Por Pedro L. Armano
Murió uno de los mayores exponentes del periodismo argentino e internacional. También, supo frecuentar la novela con éxito y grandes elogios de crítica nacional y extranjera. Pero en su fuero íntimo, privaba la llama perenne del periodismo. Había sido el trabajo de base y lo mantuvo siempre.
Sus crónicas o notas tenían un poderoso atrayente literario, que superaban a lo meramente informativo. Y las noticias poseían un matiz creativo, que las transformaban en escrituras artísticas.
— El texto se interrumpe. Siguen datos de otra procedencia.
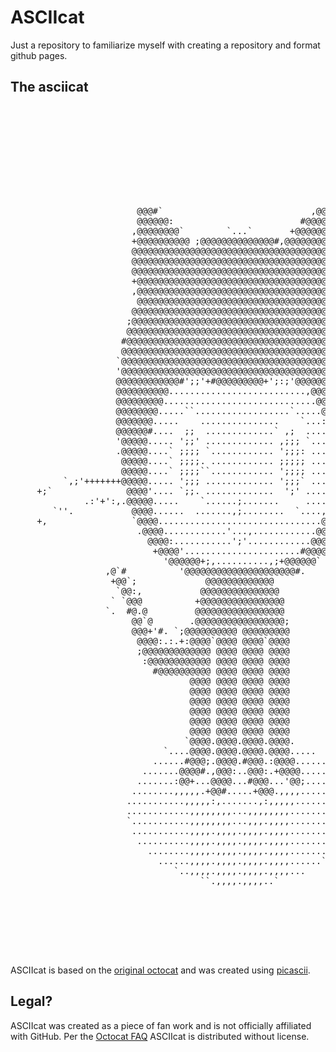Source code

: ASCIIcat
========

Just a repository to familiarize myself with creating a repository and format github pages.


The asciicat
------------
<pre>
                                                                                      
                                                                                      
                                                                                      
                                                                                      
                                                                                      
                                                                                      
                                                                                      
                                                                                      
                                                                                      
                                                                                      
                        @@@#`                            ,@@@:                        
                        @@@@@@:                        #@@@@@@                        
                       ,@@@@@@@@`        `...`       +@@@@@@@@                        
                       +@@@@@@@@@@ ;@@@@@@@@@@@@@@#,@@@@@@@@@@                        
                       @@@@@@@@@@@@@@@@@@@@@@@@@@@@@@@@@@@@@@@.                       
                       @@@@@@@@@@@@@@@@@@@@@@@@@@@@@@@@@@@@@@@,                       
                       @@@@@@@@@@@@@@@@@@@@@@@@@@@@@@@@@@@@@@@.                       
                       +@@@@@@@@@@@@@@@@@@@@@@@@@@@@@@@@@@@@@@                        
                       ,@@@@@@@@@@@@@@@@@@@@@@@@@@@@@@@@@@@@@@                        
                        @@@@@@@@@@@@@@@@@@@@@@@@@@@@@@@@@@@@@@.                       
                       @@@@@@@@@@@@@@@@@@@@@@@@@@@@@@@@@@@@@@@@                       
                      ;@@@@@@@@@@@@@@@@@@@@@@@@@@@@@@@@@@@@@@@@@                      
                      @@@@@@@@@@@@@@@@@@@@@@@@@@@@@@@@@@@@@@@@@@;                     
                     #@@@@@@@@@@@@@@@@@@@@@@@@@@@@@@@@@@@@@@@@@@@                     
                     @@@@@@@@@@@@@@@@@@@@@@@@@@@@@@@@@@@@@@@@@@@@.                    
                    `@@@@@@@@@@@@@@@@@@@@@@@@@@@@@@@@@@@@@@@@@@@@@                    
                    '@@@@@@@@@@@@@@@@@@@@@@@@@@@@@@@@@@@@@@@@@@@@@                    
                    @@@@@@@@@@@@#';;'+#@@@@@@@@@+';:;'@@@@@@@@@@@@                    
                    @@@@@@@@@@..........................,@@@@@@@@@                    
                    @@@@@@@@@.............................@@@@@@@@                    
                    @@@@@@@@.....``..................`.....@@@@@@@                    
                    @@@@@@@.....    ...............    `...:@@@@@@                    
                    @@@@@@#....  ;;  .............` ,;  ....@@@@@@                    
                    '@@@@@..... ';;' ............. ,;;; `...+@@@@@                    
                    .@@@@@....` ;;;; `............ ';;;: ...:@@@@@                    
                     @@@@@....` ;;;;. ............ ;;;;; ...:@@@@@                    
                     @@@@@....` ;;;;``............ ';;;; ...:@@@@'                    
          `,;'+++++++@@@@@..... ';;; ............. ';;;` ...+@@@@++++++++';,`         
     +;`              @@@@'.... `;;. .............  ';' ....@@@@@              `;+    
              .:'+':,.@@@@@.....    `......;.......     ....@@@@'.,:'+';.             
        `''.           @@@@......  .......,;........  `....,@@@@           .''.       
     +,                `@@@@...............................@@@@.                .+    
                        .@@@@............'...,............@@@@'                       
                          @@@@:...........';'............@@@@:                        
                           +@@@@'......................#@@@@                          
                             '@@@@@@+;,..........,;+@@@@@@`                           
                  ,@`#          '@@@@@@@@@@@@@@@@@@@@@#.                              
                   +@@`;             @@@@@@@@@@@@@                                    
                    `@@:,           @@@@@@@@@@@@@@@                                   
                   ` `@@@          +@@@@@@@@@@@@@@@@                                  
                  `.  #@.@         @@@@@@@@@@@@@@@@@                                  
                       @@`@       .@@@@@@@@@@@@@@@@@;                                 
                       @@@+'#. `;@@@@@@@@@@ @@@@@@@@@                                 
                        @@@@:.:.+:@@@@`@@@@ @@@@`@@@@                                 
                        ;@@@@@@@@@@@@@ @@@@ @@@@ @@@@                                 
                         :@@@@@@@@@@@@ @@@@ @@@@ @@@@                                 
                           #@@@@@@@@@@ @@@@ @@@@ @@@@                                 
                                  @@@@ @@@@ @@@@ @@@@                                 
                                  @@@@ @@@@ @@@@ @@@@                                 
                                  @@@@ @@@@ @@@@ @@@@                                 
                                  @@@@ @@@@ @@@@ @@@@                                 
                                  @@@@ @@@@ @@@@ @@@@                                 
                                  @@@@ @@@@ @@@@ @@@@                                 
                                 `@@@@.@@@@.@@@@.@@@@.                                
                             `....@@@@.@@@@.@@@@.@@@@.....                            
                           ......#@@@;.@@@@.#@@@.:@@@@.......                         
                         .......@@@@#.,@@@:..@@@:.+@@@@........                       
                        .......:@@+...@@@@...#@@@...'@@;........                      
                       ........,,,,,.+@@#.....+@@@.,,,,..........                     
                      ...........,,,,,:,.......,:,,,,,...........`                    
                      ............,,,,,,,,...,,,,,,,,............`                    
                      `...........,,,,,,,,...,,,.,,,,............                     
                       ...........,,,,.,,,,.,,,,.,,,,...........`                     
                        ..........,,,,.,,,,.,,,,.,,,,..........`                      
                          ........,,,,.,,,,.,,,,.,,,,.........                        
                            ......,,,,.,,,,.,,,,.,,,,......`                          
                               `..,,,,.,,,,.,,,,.,,,,...                              
                                    ``.,,,,.,,,,..`                                   
                                                                                      
                                                                                      
                                                                                      
                                                                                      
                                                                                      
                                                                                      
                                                                                      
</pre>

ASCIIcat is based on the [original octocat](http://octodex.github.com/original/) and was created using [picascii](http://picascii.com/).

Legal?
------

ASCIIcat was created as a piece of fan work and is not officially affiliated with GitHub. Per the [Octocat FAQ](http://octodex.github.com/faq.html) ASCIIcat is distributed without license.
“En las ficciones somos lo que no nos hemos atrevido a vivir. Una novela, esa creación de otra realidad, esa dimensión paralela, esa penumbra en la cual la ficción y la realidad se interpretan, es atrayente. En fin, la vida está en la ficción. Yo creo que los libros se tienen que leer como quien entra a un cine…”, dijo en un reportaje (Diario Clarín, 14/04/02). Con esas palabras argumentó su quehacer creativo como novelista. A su vez, en una conferencia (Bogotá, 28/06/05) esbozó doce reglas que configuraban a un buen profesional. Una de ellas, la once, dictaminaba: “Encontrar el eje y la cabeza de una noticia no es tarea fácil. Tampoco narrar una noticia. Nunca hay que ponerse a narrar si no se está seguro de que se puede hacer con claridad, eficacia, y pensando en el interés del lector más que en el lucimiento propio”. Pareciera que su gran habilidad hubiese sido la amalgama, la fusión de lo periodístico con lo literario y viceversa. No pocos estudiosos sostienen esta posición.
Para mí Tomás Eloy Martínez era un verdadero escribidor, en el sentido literario y de valor conceptual que le da al vocablo Mario Vargas Llosa. En esa palabra confluyen el don creativo y la habilidad de este periodista, porque jamás dejó de serlo.
Como homenaje y síntesis de lo expuesto, me agradaría transcribir el inicio de una nota sobre la cobertura del ‘boom latinoamericano’, que redactó para Primera Plana (30/06/68). En la oportunidad, entrevistó a los seis protagonistas: Guillermo Cabrera Infante, Julio Cortázar, Carlos Fuentes, Gabriel García Márquez, Severo Sarduy y Mario Vargas Llosa. Así comienza: “Al principio fueron Gibara, Bánfield, Ciudad de México, Aracataca, Camagüey, Lima. Ellos nacieron allí, o crecieron (que es lo mismo): nadaron en esas polleras tibias y sorbieron de esos cordones umbilicales sus primeros relatos. Un buen día se exiliaron, llevándose en los bolsillos las narices, las orejas y las lenguas de América latina. Desde sus cuevas, a diez mil kilómetros, enredaron los trópicos y revolvieron la zoología, despanzurraron espejos y charreteras, descalabraron a las matronas que tomaban sol en las veredas y a las visitas que hablaban del buen tiempo. (…)”.
Lo demás está todo dicho.
El 31 de enero se apagó su vida no a principio ni a mediados, sino a fin de mes. Cerró, hasta en estas circunstancias, su relato como lo suelen hacer los buenos periodistas y los grandes escritores.